To investigate transcriptomic differences using RNA-seq in macrophages from a BM origin (CD45.1) and embryonic origin (CD45.2) in influenza-experienced, and naive lungs - at baseline and following stimulation Overall design: In this experiment we sorted alveolar macrophages from naïve, and post-influenza mice using congenic markers to indicate origin. Cells were then stimulated ex vivo for 16 hours with Pam3CSk4 to investigate differences in stimulated cells, but also at steady state (Mock stimulated). This was done in parallel with ATAC-sequencing, to identify changes at both the transcriptional, and chromatin level in the same ells.
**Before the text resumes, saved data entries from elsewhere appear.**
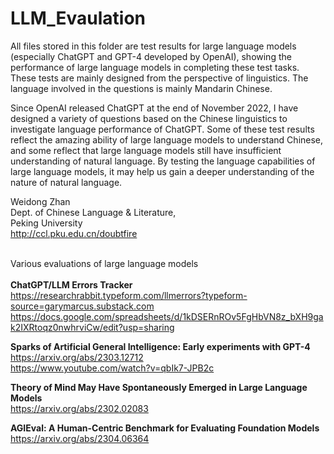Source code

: # LLM_Evaulation

All files stored in this folder are test results for large language models (especially ChatGPT and GPT-4 developed by OpenAI), showing the performance of large language models in completing these test tasks. These tests are mainly designed from the perspective of linguistics. The language involved in the questions is mainly Mandarin Chinese.

Since OpenAI released ChatGPT at the end of November 2022, I have designed a variety of questions based on the Chinese linguistics to investigate language performance of ChatGPT. Some of these test results reflect the amazing ability of large language models to understand Chinese, and some reflect that large language models still have insufficient understanding of natural language. By testing the language capabilities of large language models, it may help us gain a deeper understanding of the nature of natural language.

Weidong Zhan<br>
Dept. of Chinese Language & Literature,<br>
Peking University<br>
http://ccl.pku.edu.cn/doubtfire<br><br>

Various evaluations of large language models<br><br>
<b>ChatGPT/LLM Errors Tracker</b><br>
https://researchrabbit.typeform.com/llmerrors?typeform-source=garymarcus.substack.com<br>
https://docs.google.com/spreadsheets/d/1kDSERnROv5FgHbVN8z_bXH9gak2IXRtoqz0nwhrviCw/edit?usp=sharing

<b>Sparks of Artificial General Intelligence: Early experiments with GPT-4</b>
https://arxiv.org/abs/2303.12712<br>
https://www.youtube.com/watch?v=qbIk7-JPB2c

<b>Theory of Mind May Have Spontaneously Emerged in Large Language Models</b><br>
https://arxiv.org/abs/2302.02083<br>

<b>AGIEval: A Human-Centric Benchmark for Evaluating Foundation Models</b><br> 
https://arxiv.org/abs/2304.06364
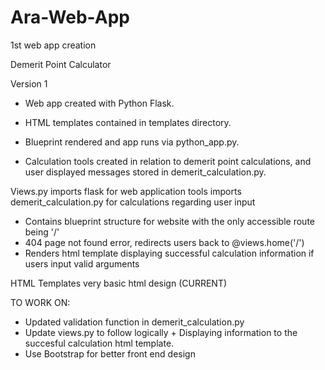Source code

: # Ara-Web-App
1st web app creation

Demerit Point Calculator

Version 1 

- Web app created with Python Flask.
- HTML templates contained in templates directory.
- Blueprint rendered and app runs via python_app.py.
  
- Calculation tools created in relation to demerit point calculations,
  and user displayed messages stored in demerit_calculation.py.

Views.py
imports flask for web application tools
imports demerit_calculation.py for calculations regarding user input

- Contains blueprint structure for website with the only accessible route being '/'
- 404 page not found error, redirects users back to @views.home('/')
- Renders html template displaying successful calculation information if users input valid arguments

HTML Templates
very basic html design (CURRENT)


TO WORK ON:
  - Updated validation function in demerit_calculation.py
  - Update views.py to follow logically + Displaying information to the succesful calculation html template.
  - Use Bootstrap for better front end design 
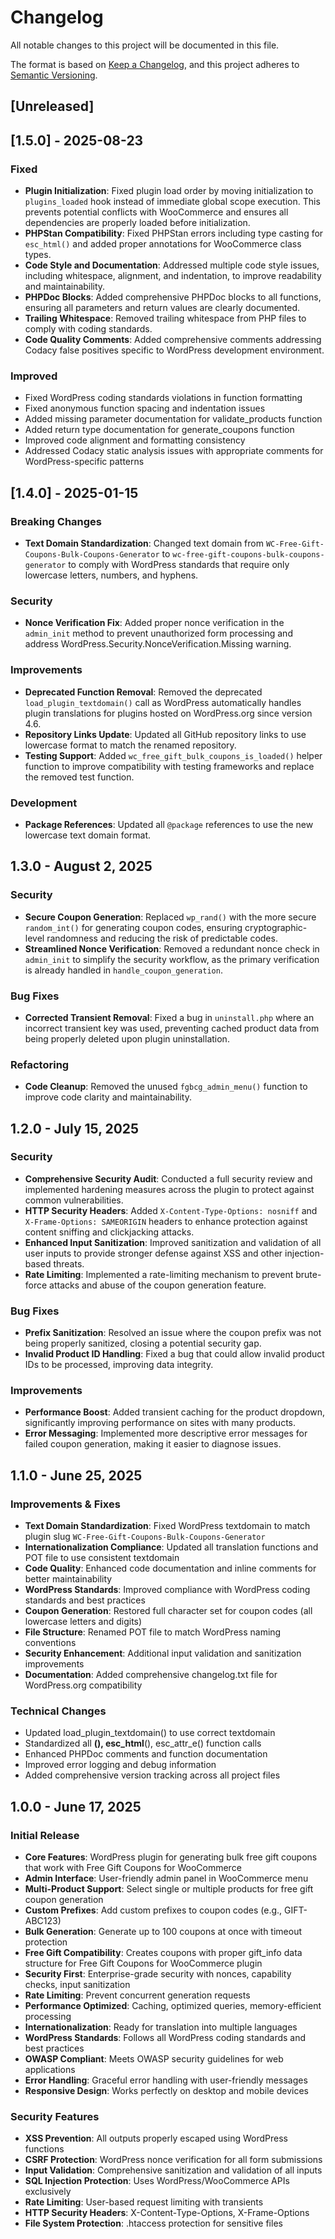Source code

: # Changelog

All notable changes to this project will be documented in this file.

The format is based on [Keep a Changelog](https://keepachangelog.com/en/1.0.0/),
and this project adheres to [Semantic Versioning](https://semver.org/spec/v2.0.0.html).

## [Unreleased]

## [1.5.0] - 2025-08-23
### Fixed
- **Plugin Initialization**: Fixed plugin load order by moving initialization to `plugins_loaded` hook instead of immediate global scope execution. This prevents potential conflicts with WooCommerce and ensures all dependencies are properly loaded before initialization.
- **PHPStan Compatibility**: Fixed PHPStan errors including type casting for `esc_html()` and added proper annotations for WooCommerce class types.
- **Code Style and Documentation**: Addressed multiple code style issues, including whitespace, alignment, and indentation, to improve readability and maintainability.
- **PHPDoc Blocks**: Added comprehensive PHPDoc blocks to all functions, ensuring all parameters and return values are clearly documented.
- **Trailing Whitespace**: Removed trailing whitespace from PHP files to comply with coding standards.
- **Code Quality Comments**: Added comprehensive comments addressing Codacy false positives specific to WordPress development environment.

### Improved
- Fixed WordPress coding standards violations in function formatting
- Fixed anonymous function spacing and indentation issues
- Added missing parameter documentation for validate_products function
- Added return type documentation for generate_coupons function
- Improved code alignment and formatting consistency
- Addressed Codacy static analysis issues with appropriate comments for WordPress-specific patterns

## [1.4.0] - 2025-01-15
### Breaking Changes
- **Text Domain Standardization**: Changed text domain from `WC-Free-Gift-Coupons-Bulk-Coupons-Generator` to `wc-free-gift-coupons-bulk-coupons-generator` to comply with WordPress standards that require only lowercase letters, numbers, and hyphens.

### Security
- **Nonce Verification Fix**: Added proper nonce verification in the `admin_init` method to prevent unauthorized form processing and address WordPress.Security.NonceVerification.Missing warning.

### Improvements
- **Deprecated Function Removal**: Removed the deprecated `load_plugin_textdomain()` call as WordPress automatically handles plugin translations for plugins hosted on WordPress.org since version 4.6.
- **Repository Links Update**: Updated all GitHub repository links to use lowercase format to match the renamed repository.
- **Testing Support**: Added `wc_free_gift_bulk_coupons_is_loaded()` helper function to improve compatibility with testing frameworks and replace the removed test function.

### Development
- **Package References**: Updated all `@package` references to use the new lowercase text domain format.

## 1.3.0 - August 2, 2025
### Security
- **Secure Coupon Generation**: Replaced `wp_rand()` with the more secure `random_int()` for generating coupon codes, ensuring cryptographic-level randomness and reducing the risk of predictable codes.
- **Streamlined Nonce Verification**: Removed a redundant nonce check in `admin_init` to simplify the security workflow, as the primary verification is already handled in `handle_coupon_generation`.

### Bug Fixes
- **Corrected Transient Removal**: Fixed a bug in `uninstall.php` where an incorrect transient key was used, preventing cached product data from being properly deleted upon plugin uninstallation.

### Refactoring
- **Code Cleanup**: Removed the unused `fgbcg_admin_menu()` function to improve code clarity and maintainability.

## 1.2.0 - July 15, 2025
### Security
- **Comprehensive Security Audit**: Conducted a full security review and implemented hardening measures across the plugin to protect against common vulnerabilities.
- **HTTP Security Headers**: Added `X-Content-Type-Options: nosniff` and `X-Frame-Options: SAMEORIGIN` headers to enhance protection against content sniffing and clickjacking attacks.
- **Enhanced Input Sanitization**: Improved sanitization and validation of all user inputs to provide stronger defense against XSS and other injection-based threats.
- **Rate Limiting**: Implemented a rate-limiting mechanism to prevent brute-force attacks and abuse of the coupon generation feature.

### Bug Fixes
- **Prefix Sanitization**: Resolved an issue where the coupon prefix was not being properly sanitized, closing a potential security gap.
- **Invalid Product ID Handling**: Fixed a bug that could allow invalid product IDs to be processed, improving data integrity.

### Improvements
- **Performance Boost**: Added transient caching for the product dropdown, significantly improving performance on sites with many products.
- **Error Messaging**: Implemented more descriptive error messages for failed coupon generation, making it easier to diagnose issues.

## 1.1.0 - June 25, 2025
### Improvements & Fixes
- **Text Domain Standardization**: Fixed WordPress textdomain to match plugin slug `WC-Free-Gift-Coupons-Bulk-Coupons-Generator`
- **Internationalization Compliance**: Updated all translation functions and POT file to use consistent textdomain
- **Code Quality**: Enhanced code documentation and inline comments for better maintainability
- **WordPress Standards**: Improved compliance with WordPress coding standards and best practices
- **Coupon Generation**: Restored full character set for coupon codes (all lowercase letters and digits)
- **File Structure**: Renamed POT file to match WordPress naming conventions
- **Security Enhancement**: Additional input validation and sanitization improvements
- **Documentation**: Added comprehensive changelog.txt file for WordPress.org compatibility

### Technical Changes
- Updated load_plugin_textdomain() to use correct textdomain
- Standardized all __(), esc_html__(), esc_attr_e() function calls
- Enhanced PHPDoc comments and function documentation
- Improved error logging and debug information
- Added comprehensive version tracking across all project files

## 1.0.0 - June 17, 2025
### Initial Release
- **Core Features**: WordPress plugin for generating bulk free gift coupons that work with Free Gift Coupons for WooCommerce
- **Admin Interface**: User-friendly admin panel in WooCommerce menu
- **Multi-Product Support**: Select single or multiple products for free gift coupon generation
- **Custom Prefixes**: Add custom prefixes to coupon codes (e.g., GIFT-ABC123)
- **Bulk Generation**: Generate up to 100 coupons at once with timeout protection
- **Free Gift Compatibility**: Creates coupons with proper gift_info data structure for Free Gift Coupons for WooCommerce plugin
- **Security First**: Enterprise-grade security with nonces, capability checks, input sanitization
- **Rate Limiting**: Prevent concurrent generation requests
- **Performance Optimized**: Caching, optimized queries, memory-efficient processing
- **Internationalization**: Ready for translation into multiple languages
- **WordPress Standards**: Follows all WordPress coding standards and best practices
- **OWASP Compliant**: Meets OWASP security guidelines for web applications
- **Error Handling**: Graceful error handling with user-friendly messages
- **Responsive Design**: Works perfectly on desktop and mobile devices

### Security Features
- **XSS Prevention**: All outputs properly escaped using WordPress functions
- **CSRF Protection**: WordPress nonce verification for all form submissions
- **Input Validation**: Comprehensive sanitization and validation of all inputs
- **SQL Injection Protection**: Uses WordPress/WooCommerce APIs exclusively
- **Rate Limiting**: User-based request limiting with transients
- **HTTP Security Headers**: X-Content-Type-Options, X-Frame-Options
- **File System Protection**: .htaccess protection for sensitive files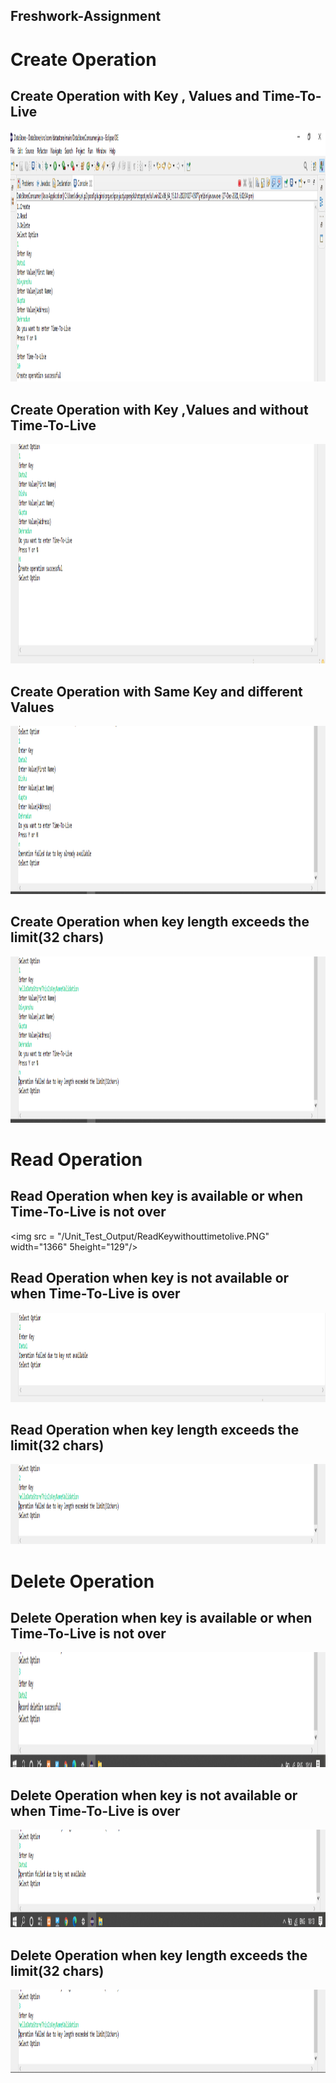 ## Freshwork-Assignment

# Create Operation

## Create Operation with Key , Values and Time-To-Live 

<img src = "/Unit_Test_Output/CreatewithTimetolive.PNG" width="1358" height="402"/> 


## Create Operation with Key ,Values and without Time-To-Live 

<img src = "/Unit_Test_Output/CreatwWithoutTimetolive.PNG" width="1366" height="351"/> 

## Create Operation with Same Key and different Values 

<img src = "/Unit_Test_Output/Createwhensamekey.PNG" width="1365" height="269"/> 

## Create Operation when key length exceeds the limit(32 chars)

<img src = "/Unit_Test_Output/Createwhenkeylengthexceeds.PNG" width="1366" height="266"/> 

# Read Operation
## Read Operation when key is available or when  Time-To-Live is not over

<img src = "/Unit_Test_Output/ReadKeywithouttimetolive.PNG" width="1366" 5height="129"/> 

## Read Operation when key is not available or when  Time-To-Live is over

<img src = "/Unit_Test_Output/ReadKeywithtimetolive.PNG" width="1318" height="143"/> 

## Read Operation when key length exceeds the limit(32 chars)

<img src = "/Unit_Test_Output/Readwhenkeylengthexceeds.PNG" width="1368" height="128"/> 

# Delete Operation

## Delete Operation when key is available or when  Time-To-Live is not over

<img src = "/Unit_Test_Output/DeleteWhenKeyisavailable.PNG" width="1214" height="184"/> 

## Delete Operation when key is not available or when  Time-To-Live is over

<img src = "/Unit_Test_Output/Deletewhentimetoliveisover.PNG" width="1355" height="156"/> 

## Delete Operation when key length exceeds the limit(32 chars)

<img src = "/Unit_Test_Output/Deletewhebkeylengthexceeds.PNG" width="1366" height="133"/>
本研究旨在通过RNA测序（RNA-seq），探究流感暴露后及未致敏小鼠肺部中，骨髓来源（CD45.1）与胚胎来源（CD45.2）巨噬细胞的转录组差异，检测时点覆盖稳态基线及刺激后状态。 实验设计：本实验通过同源遗传标记（congenic markers）区分细胞来源，从未致敏及流感感染后小鼠体内分选肺泡巨噬细胞；随后将细胞进行离体培养，以Pam3CSK4刺激16小时以探究激活状态下的细胞差异，同时设置Mock刺激组以检测稳态下的细胞特征。本实验同步开展转座酶可及性测序（ATAC-seq），以在同一批细胞中同步解析转录组及染色质层面的变化。